Re: Standaridized variation sequences for the Desert alphabet?

From: Martin J. Dürst <>
Date: Mon, 27 Mar 2017 16:05:12 +0900

On 2017/03/27 01:20, Michael Everson wrote:
> On 26 Mar 2017, at 16:45, Asmus Freytag <> wrote:

> Consider 2EBC ⺼ CJK RADICAL MEAT and 2E9D ⺝ CJK RADICAL MOON which are apparently really supposed to have identical glyphs, though we use an old-fashioned style in the charts for the former. (Yes, I am of course aware that there are other reasons for distinguishing these, but as far as glyphs go, even our standard distinguishes them artificially.)

"apparently", maybe. Let's for a moment leave aside the radicals
themselves, which are to a large extent artificial constructs. Let's
look at the actual characters with these radicals (e.g. U+6709,... for
MOON and U+808A,... for MEAT), in the multi-column code charts of ISO
10646. There are some exceptions, but in most cases, the G/J/K columns
show no difference (i.e. always the ⺝ shape, with two horizontal bars),
whereas the H/T/V columns show the ⺼ shape (two downwards slanted bars)
for the "MEAT" radical and the ⺝ shape for the moon radical. So whether
these radicals have identical glyphs depends on typographic
tradition/font/... In Japan, many people may be rather unaware of the
difference, whereas in Taiwan, it may be that school children get
drilled on the difference.

> One practical consequence of changing the chart glyphs now, for instance, would be that it would invalidate every existing Deseret font. Adding new characters would not.

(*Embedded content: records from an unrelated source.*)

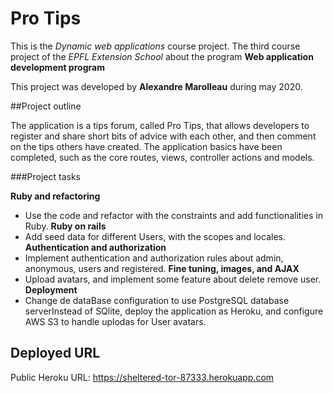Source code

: # Pro Tips

This is the _*Dynamic web applications*_ course project. The third course project of the _*EPFL Extension School*_ about the program **Web application development program**

This project was developed by **Alexandre Marolleau** during may 2020.

##Project outline

The application is a tips forum, called Pro Tips, that allows developers to register and share short bits of advice with each other, and then comment on the tips others have created. The application basics have been completed, such as the core routes, views, controller actions and models.

###Project tasks

**Ruby and refactoring**
- Use the code and refactor with the constraints and add functionalities in Ruby.
**Ruby on rails**
- Add seed data for different Users, with the scopes and locales.
**Authentication and authorization**
- Implement authentication and authorization rules about admin, anonymous, users and registered.
**Fine tuning, images, and AJAX**
- Upload avatars, and implement some feature about delete remove user.
**Deployment**
- Change de dataBase configuration to use PostgreSQL database serverInstead of SQlite, deploy the application as Heroku, and configure AWS S3 to handle uplodas for User avatars.

## Deployed URL

Public Heroku URL: <https://sheltered-tor-87333.herokuapp.com>

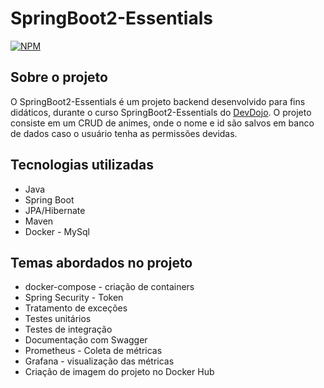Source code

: # SpringBoot2-Essentials
[![NPM](https://img.shields.io/npm/l/react)](https://github.com/GeorgesCarmo/SpringBoot2-Essentials/blob/main/LICENSE) 
## Sobre o projeto
O SpringBoot2-Essentials é um projeto backend desenvolvido para fins didáticos, durante o curso SpringBoot2-Essentials do [DevDojo](https://www.youtube.com/watch?v=bCzsSXE4Jzg&list=PL62G310vn6nFBIxp6ZwGnm8xMcGE3VA5H "Youtube do DevDojo").
O projeto consiste em um CRUD de animes, onde o nome e id são salvos em banco de dados caso o usuário tenha as permissões devidas.
## Tecnologias utilizadas
- Java
- Spring Boot
- JPA/Hibernate
- Maven
- Docker - MySql

## Temas abordados no projeto
- docker-compose - criação de containers
- Spring Security - Token
- Tratamento de exceções
- Testes unitários
- Testes de integração
- Documentação com Swagger
- Prometheus - Coleta de métricas
- Grafana - visualização das métricas
- Criação de imagem do projeto no Docker Hub
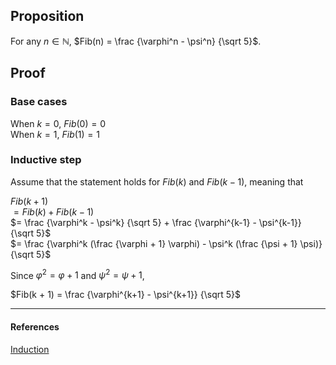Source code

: ## Proposition
For any $n \in \mathbb{N}$, $Fib(n) = \frac {\varphi^n - \psi^n} {\sqrt 5}$.  

## Proof
### Base cases
When $k = 0$, $Fib(0) = 0$  
When $k = 1$, $Fib(1) = 1$  

### Inductive step
Assume that the statement holds for $Fib(k)$ and $Fib(k - 1)$, meaning that   

$Fib(k + 1)$  
$= Fib(k) + Fib(k-1)$  
$= \frac {\varphi^k - \psi^k} {\sqrt 5} + \frac {\varphi^{k-1} - \psi^{k-1}} {\sqrt 5}$  
$= \frac {\varphi^k (\frac {\varphi + 1} \varphi) - \psi^k (\frac {\psi + 1} \psi)} {\sqrt 5}$  

Since $\varphi^2 = \varphi + 1$ and $\psi^2 = \psi + 1$,  

$Fib(k + 1) = \frac {\varphi^{k+1} - \psi^{k+1}} {\sqrt 5}$

---
#### References
[Induction](https://en.wikipedia.org/wiki/Mathematical_induction)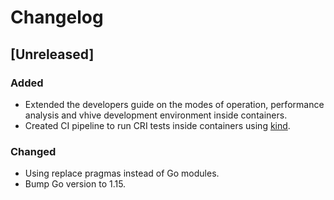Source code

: # Changelog

## [Unreleased]

### Added

- Extended the developers guide on the modes of operation, performance analysis and vhive development environment inside containers.
- Created CI pipeline to run CRI tests inside containers using [kind](https://kind.sigs.k8s.io/).

### Changed

- Using replace pragmas instead of Go modules.
- Bump Go version to 1.15.
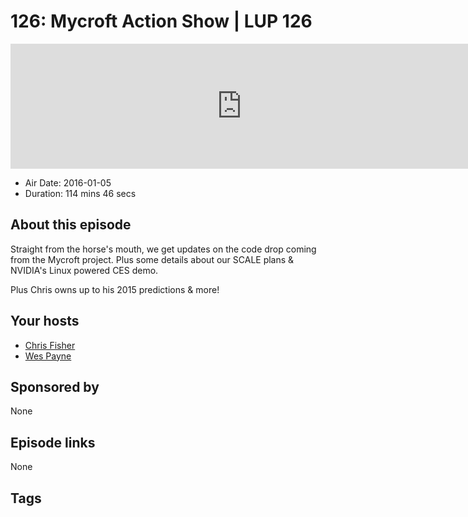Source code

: # 126: Mycroft Action Show | LUP 126

<iframe src="https://player.fireside.fm/v2/RUkczH-V+aPeadTeK?theme=dark" width="740" height="200" frameborder="0" scrolling="no"></iframe>

* Air Date: 2016-01-05
* Duration: 114 mins 46 secs

## About this episode

Straight from the horse's mouth, we get updates on the code drop coming from the Mycroft project. Plus some details about our SCALE plans & NVIDIA's Linux powered CES demo.

Plus Chris owns up to his 2015 predictions & more!

## Your hosts
* [Chris Fisher](https://linuxunplugged.com/hosts/chrislas)
* [Wes Payne](https://linuxunplugged.com/hosts/wes)

## Sponsored by

None



## Episode links

None



## Tags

Independent of whether the chart glyphs get changed, couldn't we just
add a note "also # in some fonts" (where # is the other variant). That
would make sure that nobody could claim "this font is wrong" based on
the charts. (Even if a general claim that the chart glyphs aren't
normative applies to all charts anyway.)

>> In fact, it would seem that if a Deseret text was encoded in one of the two systems, changing to a different font would have the attractive property of preserving the content of the text (while not preserving the appearance).
> Changing to a different font in order to change one or two glyphs is a mechanism that we have actually rejected many times in the past. We have encoded variant and alternate characters for many scripts.

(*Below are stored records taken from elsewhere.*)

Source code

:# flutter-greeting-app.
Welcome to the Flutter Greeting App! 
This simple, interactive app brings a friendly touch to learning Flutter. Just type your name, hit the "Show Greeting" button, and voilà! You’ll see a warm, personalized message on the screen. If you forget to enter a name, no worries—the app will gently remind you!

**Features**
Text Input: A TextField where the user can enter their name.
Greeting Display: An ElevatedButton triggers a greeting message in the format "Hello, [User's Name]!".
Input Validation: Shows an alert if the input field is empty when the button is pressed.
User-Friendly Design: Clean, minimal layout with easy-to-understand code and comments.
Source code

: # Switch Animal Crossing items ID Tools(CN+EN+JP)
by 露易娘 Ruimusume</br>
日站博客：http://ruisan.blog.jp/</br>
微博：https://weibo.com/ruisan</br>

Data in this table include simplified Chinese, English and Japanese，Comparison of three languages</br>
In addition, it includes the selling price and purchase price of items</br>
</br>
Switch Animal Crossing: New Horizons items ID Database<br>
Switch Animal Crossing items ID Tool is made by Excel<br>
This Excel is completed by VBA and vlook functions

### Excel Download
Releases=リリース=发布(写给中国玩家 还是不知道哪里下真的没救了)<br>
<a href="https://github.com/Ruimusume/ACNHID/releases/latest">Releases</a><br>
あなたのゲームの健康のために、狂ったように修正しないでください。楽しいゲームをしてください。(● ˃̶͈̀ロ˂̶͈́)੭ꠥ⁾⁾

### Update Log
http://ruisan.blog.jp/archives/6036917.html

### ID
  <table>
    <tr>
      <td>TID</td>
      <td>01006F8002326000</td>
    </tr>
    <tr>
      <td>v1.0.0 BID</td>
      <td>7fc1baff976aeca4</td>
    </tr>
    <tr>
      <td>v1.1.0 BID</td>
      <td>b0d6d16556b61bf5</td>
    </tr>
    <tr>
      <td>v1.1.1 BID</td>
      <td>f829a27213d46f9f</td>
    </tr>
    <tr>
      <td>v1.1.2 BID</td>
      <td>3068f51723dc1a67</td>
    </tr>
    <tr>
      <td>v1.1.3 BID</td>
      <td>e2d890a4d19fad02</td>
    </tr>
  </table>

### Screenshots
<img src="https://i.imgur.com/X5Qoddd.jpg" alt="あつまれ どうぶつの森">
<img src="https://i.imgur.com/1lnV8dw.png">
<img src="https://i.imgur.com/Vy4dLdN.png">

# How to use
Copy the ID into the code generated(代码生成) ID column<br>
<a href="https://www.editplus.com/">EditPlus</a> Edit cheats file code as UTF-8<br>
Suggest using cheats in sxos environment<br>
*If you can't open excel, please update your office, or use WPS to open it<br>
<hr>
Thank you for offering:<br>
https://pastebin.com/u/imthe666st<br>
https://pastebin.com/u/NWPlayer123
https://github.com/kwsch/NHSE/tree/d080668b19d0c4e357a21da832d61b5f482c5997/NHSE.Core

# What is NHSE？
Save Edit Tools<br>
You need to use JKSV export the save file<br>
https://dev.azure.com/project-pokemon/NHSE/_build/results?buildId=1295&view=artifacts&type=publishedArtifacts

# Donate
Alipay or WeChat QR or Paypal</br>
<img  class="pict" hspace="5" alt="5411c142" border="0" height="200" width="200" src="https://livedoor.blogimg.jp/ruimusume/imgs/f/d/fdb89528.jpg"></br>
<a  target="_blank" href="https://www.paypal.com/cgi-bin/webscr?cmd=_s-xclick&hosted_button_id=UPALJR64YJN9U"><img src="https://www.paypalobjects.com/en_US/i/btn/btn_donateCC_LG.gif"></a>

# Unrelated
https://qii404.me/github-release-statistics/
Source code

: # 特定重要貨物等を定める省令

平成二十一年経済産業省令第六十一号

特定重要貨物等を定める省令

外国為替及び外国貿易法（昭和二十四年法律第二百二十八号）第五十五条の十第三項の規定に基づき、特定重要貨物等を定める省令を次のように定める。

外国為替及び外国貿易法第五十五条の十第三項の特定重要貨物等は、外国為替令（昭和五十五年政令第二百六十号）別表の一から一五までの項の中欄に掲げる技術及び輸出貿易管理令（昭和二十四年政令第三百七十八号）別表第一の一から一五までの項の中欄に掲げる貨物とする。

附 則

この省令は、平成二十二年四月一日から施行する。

Well, yes, rejected many times in cases where that was appropriate. But
also accepted many times, in cases that we may not even remember,
because they may not even have been made explicitly. Because in such
cases, the focus may not be on a change to one or a few letter shapes,
but the focus may be on a change of the overall style, which induces a
change of letter shape in some letters. The roman/italic a/ɑ and g/ɡ
distinctions (the later code points only used to show the distinction in
plain text, which could as well be done descriptively), as well as a
large number of distinctions in Han fonts, come to my mind. I'm quite
sure other scripts have similar phenomena.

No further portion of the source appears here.